Ross received a watch and the silicone mitts that he wanted for barbequing. Tessa made a card with a hilarious picture of him barbequing a hot dog for her, and the card from both kids was inscribed "Happy Father's Day to the King of the Grill," so there was a definite theme going. We got out early (no special breakfast for Dad, but that was the way he wanted it) and headed to the Empire State Building. Ross decided that it was another iconic New York sight that the kids should see (we did the Statue of Liberty a couple of weeks ago), just in case we end up leaving NY. We got there early enough that there were NO lines, and we got up to the observatory deck in quick time. We walked around, looked out at the city, then headed back down. I said it was the perfect Father's Day for him, getting out with the kids with no waiting or whining, nothing untoward happened, so everyone was happy. It's great when your diminished expectations of the perfect day are fulfilled.
I've been thinking a lot about fathers lately, partly due to watching The Tudors on Showtime. Good old Henry the VIII, who literally turned the world upside down, all because he wanted a legitimate male heir.
My own family's take on that is a strange one. I alluded to it a bit when I recounted my father's life story on his birthday. It involves my father, his father, and my mother's father. It's a story of names, and pride, and fathers and children.

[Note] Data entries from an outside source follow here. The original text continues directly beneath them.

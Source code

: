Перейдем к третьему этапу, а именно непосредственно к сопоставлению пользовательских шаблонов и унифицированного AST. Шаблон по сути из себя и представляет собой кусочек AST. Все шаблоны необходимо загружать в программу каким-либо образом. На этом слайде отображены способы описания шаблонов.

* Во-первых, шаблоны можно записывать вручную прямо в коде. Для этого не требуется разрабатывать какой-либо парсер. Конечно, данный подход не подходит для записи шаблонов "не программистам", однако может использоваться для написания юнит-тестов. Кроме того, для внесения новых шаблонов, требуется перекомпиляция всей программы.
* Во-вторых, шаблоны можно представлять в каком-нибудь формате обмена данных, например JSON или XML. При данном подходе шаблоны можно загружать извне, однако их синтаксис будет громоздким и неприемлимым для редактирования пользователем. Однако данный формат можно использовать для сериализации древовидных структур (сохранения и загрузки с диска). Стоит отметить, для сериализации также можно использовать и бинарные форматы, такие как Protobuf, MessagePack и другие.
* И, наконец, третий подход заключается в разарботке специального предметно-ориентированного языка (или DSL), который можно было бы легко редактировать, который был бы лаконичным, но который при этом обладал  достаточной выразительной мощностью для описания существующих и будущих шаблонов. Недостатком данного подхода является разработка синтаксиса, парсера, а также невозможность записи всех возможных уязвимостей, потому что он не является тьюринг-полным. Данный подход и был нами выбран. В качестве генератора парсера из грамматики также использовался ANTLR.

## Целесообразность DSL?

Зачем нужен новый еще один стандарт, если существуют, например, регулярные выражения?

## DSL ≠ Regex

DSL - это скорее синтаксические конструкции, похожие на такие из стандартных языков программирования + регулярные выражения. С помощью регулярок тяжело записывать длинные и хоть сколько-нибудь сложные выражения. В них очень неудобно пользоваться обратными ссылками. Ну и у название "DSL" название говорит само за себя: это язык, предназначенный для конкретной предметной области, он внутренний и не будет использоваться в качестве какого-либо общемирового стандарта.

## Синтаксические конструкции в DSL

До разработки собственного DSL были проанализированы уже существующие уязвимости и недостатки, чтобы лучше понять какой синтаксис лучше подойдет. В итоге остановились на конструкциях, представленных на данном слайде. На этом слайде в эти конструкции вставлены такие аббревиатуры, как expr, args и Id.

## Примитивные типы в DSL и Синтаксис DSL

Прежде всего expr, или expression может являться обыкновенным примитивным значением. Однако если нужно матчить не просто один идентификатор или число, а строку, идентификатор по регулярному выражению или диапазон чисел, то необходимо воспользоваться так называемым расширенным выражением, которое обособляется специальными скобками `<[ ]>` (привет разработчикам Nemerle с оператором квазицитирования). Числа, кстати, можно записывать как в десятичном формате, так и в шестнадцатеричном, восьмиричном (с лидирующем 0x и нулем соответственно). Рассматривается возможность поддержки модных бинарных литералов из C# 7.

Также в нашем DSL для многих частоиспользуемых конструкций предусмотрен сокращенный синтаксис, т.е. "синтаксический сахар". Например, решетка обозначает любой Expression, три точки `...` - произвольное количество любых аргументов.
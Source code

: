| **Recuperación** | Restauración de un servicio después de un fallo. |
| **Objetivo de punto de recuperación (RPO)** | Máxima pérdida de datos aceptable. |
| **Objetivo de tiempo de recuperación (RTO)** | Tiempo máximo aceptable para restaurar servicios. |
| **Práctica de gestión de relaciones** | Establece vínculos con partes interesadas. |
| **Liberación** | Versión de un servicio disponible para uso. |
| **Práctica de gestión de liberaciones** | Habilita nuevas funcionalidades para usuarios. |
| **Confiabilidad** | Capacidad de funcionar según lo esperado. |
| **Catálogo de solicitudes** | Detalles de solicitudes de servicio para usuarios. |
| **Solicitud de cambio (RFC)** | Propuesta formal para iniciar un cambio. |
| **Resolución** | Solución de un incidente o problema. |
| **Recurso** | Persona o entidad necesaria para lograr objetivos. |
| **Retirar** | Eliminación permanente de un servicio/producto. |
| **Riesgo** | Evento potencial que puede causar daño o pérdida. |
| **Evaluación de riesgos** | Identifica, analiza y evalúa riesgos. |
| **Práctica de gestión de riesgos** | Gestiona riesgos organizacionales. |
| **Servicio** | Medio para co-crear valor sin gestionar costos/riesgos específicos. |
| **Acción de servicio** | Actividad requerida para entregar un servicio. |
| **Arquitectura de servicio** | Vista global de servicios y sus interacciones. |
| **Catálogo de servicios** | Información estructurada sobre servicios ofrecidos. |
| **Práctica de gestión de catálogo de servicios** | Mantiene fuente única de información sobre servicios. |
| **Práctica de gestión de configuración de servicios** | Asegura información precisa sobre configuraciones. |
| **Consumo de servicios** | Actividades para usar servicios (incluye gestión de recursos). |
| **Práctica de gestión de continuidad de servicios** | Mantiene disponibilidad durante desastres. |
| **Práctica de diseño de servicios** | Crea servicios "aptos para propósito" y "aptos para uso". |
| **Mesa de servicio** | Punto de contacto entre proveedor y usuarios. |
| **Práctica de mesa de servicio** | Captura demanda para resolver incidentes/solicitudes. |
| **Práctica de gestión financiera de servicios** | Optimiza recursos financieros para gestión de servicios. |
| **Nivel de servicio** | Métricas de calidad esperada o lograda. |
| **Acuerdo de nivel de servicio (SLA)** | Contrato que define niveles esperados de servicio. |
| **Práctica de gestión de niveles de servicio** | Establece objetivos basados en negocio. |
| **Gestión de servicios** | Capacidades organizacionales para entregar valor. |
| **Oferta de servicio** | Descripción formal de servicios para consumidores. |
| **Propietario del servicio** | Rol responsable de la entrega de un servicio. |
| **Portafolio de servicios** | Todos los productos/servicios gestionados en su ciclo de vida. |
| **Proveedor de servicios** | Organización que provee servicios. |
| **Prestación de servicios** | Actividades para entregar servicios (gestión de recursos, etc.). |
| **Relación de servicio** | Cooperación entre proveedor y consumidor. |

When my maternal grandfather came to the US in 1918, laws were firmly in place prohibiting all people from Asia from immigrating to the country. There were loopholes, however, like men could send for their wives (thus spawning the whole bizarre picture bride phenomenon). They could also bring over their children, so my grandfather's uncle legally adopted him, which changed his name from "I" to "N" (I don't know why I'm being paranoid and not spelling them out, other than it is just standard netiquette). In 1941, when he and my grandmother, along with my mom and my aunt, returned to Japan, he changed his name back to "I," since that was how he had been known when he lived there previously. So my mother got a new last name. Then she married my father, and took his name, the name he had been born with.
After the war, when inflation skyrocketed in Japan, my maternal grandparents decided to go back to the US to live (where they changed their name back to "N"). They had some land, and they wanted to give it to my parents. However, for it to be in my father's name, he had to be legally adopted by them. This happens all the time in Japan, even today. A family with no sons will adopt the husband of one of their daughters, who becomes the family heir and takes on the family name. So my parents' last name was now "I" (thus, my mother again had the last name she had had when she was single). My father's father was OUTRAGED and incensed, that my father had changed his name and was planning on moving to the US. My grandfather's two oldest sons were dead, and my father was turning his back on the family name. The next oldest son in the family had already been adopted by his wife's family and was that family's heir. All that was left was the youngest son in the family (boy, was he lucky he'd had five sons).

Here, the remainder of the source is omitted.